- DIRECTIONS
Pictures are to be left out, and every entry repeated exactly.

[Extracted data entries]
────────────────────────────────────────
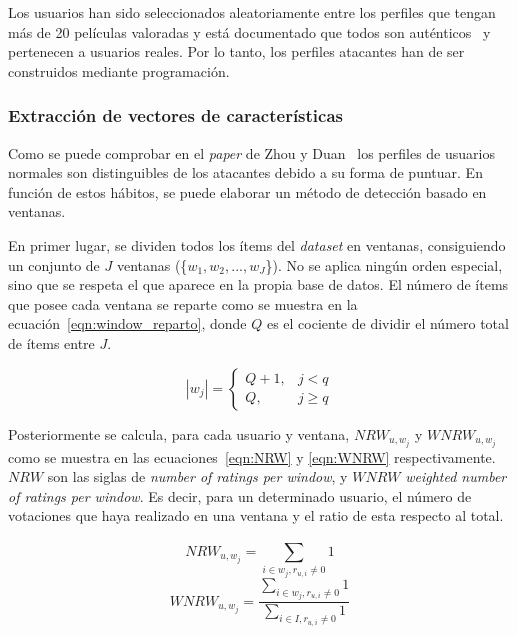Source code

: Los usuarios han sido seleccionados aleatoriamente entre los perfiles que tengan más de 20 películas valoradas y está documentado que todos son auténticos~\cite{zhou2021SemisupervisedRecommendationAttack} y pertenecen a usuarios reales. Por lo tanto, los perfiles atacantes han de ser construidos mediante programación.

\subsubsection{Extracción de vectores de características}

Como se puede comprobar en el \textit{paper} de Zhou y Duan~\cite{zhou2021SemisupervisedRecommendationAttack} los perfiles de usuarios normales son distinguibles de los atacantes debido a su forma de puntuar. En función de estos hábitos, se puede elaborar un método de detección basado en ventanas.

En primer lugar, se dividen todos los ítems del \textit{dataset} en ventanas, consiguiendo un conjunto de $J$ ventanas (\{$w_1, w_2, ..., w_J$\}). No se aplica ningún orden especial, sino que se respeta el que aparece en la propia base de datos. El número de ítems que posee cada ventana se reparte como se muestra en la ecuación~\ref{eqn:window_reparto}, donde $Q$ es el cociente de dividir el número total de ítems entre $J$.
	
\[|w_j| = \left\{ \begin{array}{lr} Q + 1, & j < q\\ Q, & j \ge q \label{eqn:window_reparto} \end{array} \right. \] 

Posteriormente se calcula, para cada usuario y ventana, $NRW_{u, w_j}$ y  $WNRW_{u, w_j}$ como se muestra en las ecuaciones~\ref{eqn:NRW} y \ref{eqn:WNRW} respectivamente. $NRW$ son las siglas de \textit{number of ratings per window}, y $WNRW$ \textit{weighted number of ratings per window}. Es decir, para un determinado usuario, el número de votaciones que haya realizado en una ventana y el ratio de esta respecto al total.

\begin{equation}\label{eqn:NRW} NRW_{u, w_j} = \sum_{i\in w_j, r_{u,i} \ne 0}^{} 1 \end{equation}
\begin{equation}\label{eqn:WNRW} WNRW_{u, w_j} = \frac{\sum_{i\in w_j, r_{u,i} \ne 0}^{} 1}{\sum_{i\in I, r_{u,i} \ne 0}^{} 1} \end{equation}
────────────────────────────────────────
- PROBLEM SOLUTION
Source code

: Los usuarios han sido seleccionados aleatoriamente entre los perfiles que tengan más de 20 películas valoradas y está documentado que todos son auténticos~\cite{zhou2021SemisupervisedRecommendationAttack} y pertenecen a usuarios reales. Por lo tanto, los perfiles atacantes han de ser construidos mediante programación.

\subsubsection{Extracción de vectores de características}

Como se puede comprobar en el \textit{paper} de Zhou y Duan~\cite{zhou2021SemisupervisedRecommendationAttack} los perfiles de usuarios normales son distinguibles de los atacantes debido a su forma de puntuar. En función de estos hábitos, se puede elaborar un método de detección basado en ventanas.

En primer lugar, se dividen todos los ítems del \textit{dataset} en ventanas, consiguiendo un conjunto de $J$ ventanas (\{$w_1, w_2, ..., w_J$\}). No se aplica ningún orden especial, sino que se respeta el que aparece en la propia base de datos. El número de ítems que posee cada ventana se reparte como se muestra en la ecuación~\ref{eqn:window_reparto}, donde $Q$ es el cociente de dividir el número total de ítems entre $J$.
	
\[|w_j| = \left\{ \begin{array}{lr} Q + 1, & j < q\\ Q, & j \ge q \label{eqn:window_reparto} \end{array} \right. \] 

Posteriormente se calcula, para cada usuario y ventana, $NRW_{u, w_j}$ y  $WNRW_{u, w_j}$ como se muestra en las ecuaciones~\ref{eqn:NRW} y \ref{eqn:WNRW} respectivamente. $NRW$ son las siglas de \textit{number of ratings per window}, y $WNRW$ \textit{weighted number of ratings per window}. Es decir, para un determinado usuario, el número de votaciones que haya realizado en una ventana y el ratio de esta respecto al total.

\begin{equation}\label{eqn:NRW} NRW_{u, w_j} = \sum_{i\in w_j, r_{u,i} \ne 0}^{} 1 \end{equation}
\begin{equation}\label{eqn:WNRW} WNRW_{u, w_j} = \frac{\sum_{i\in w_j, r_{u,i} \ne 0}^{} 1}{\sum_{i\in I, r_{u,i} \ne 0}^{} 1} \end{equation}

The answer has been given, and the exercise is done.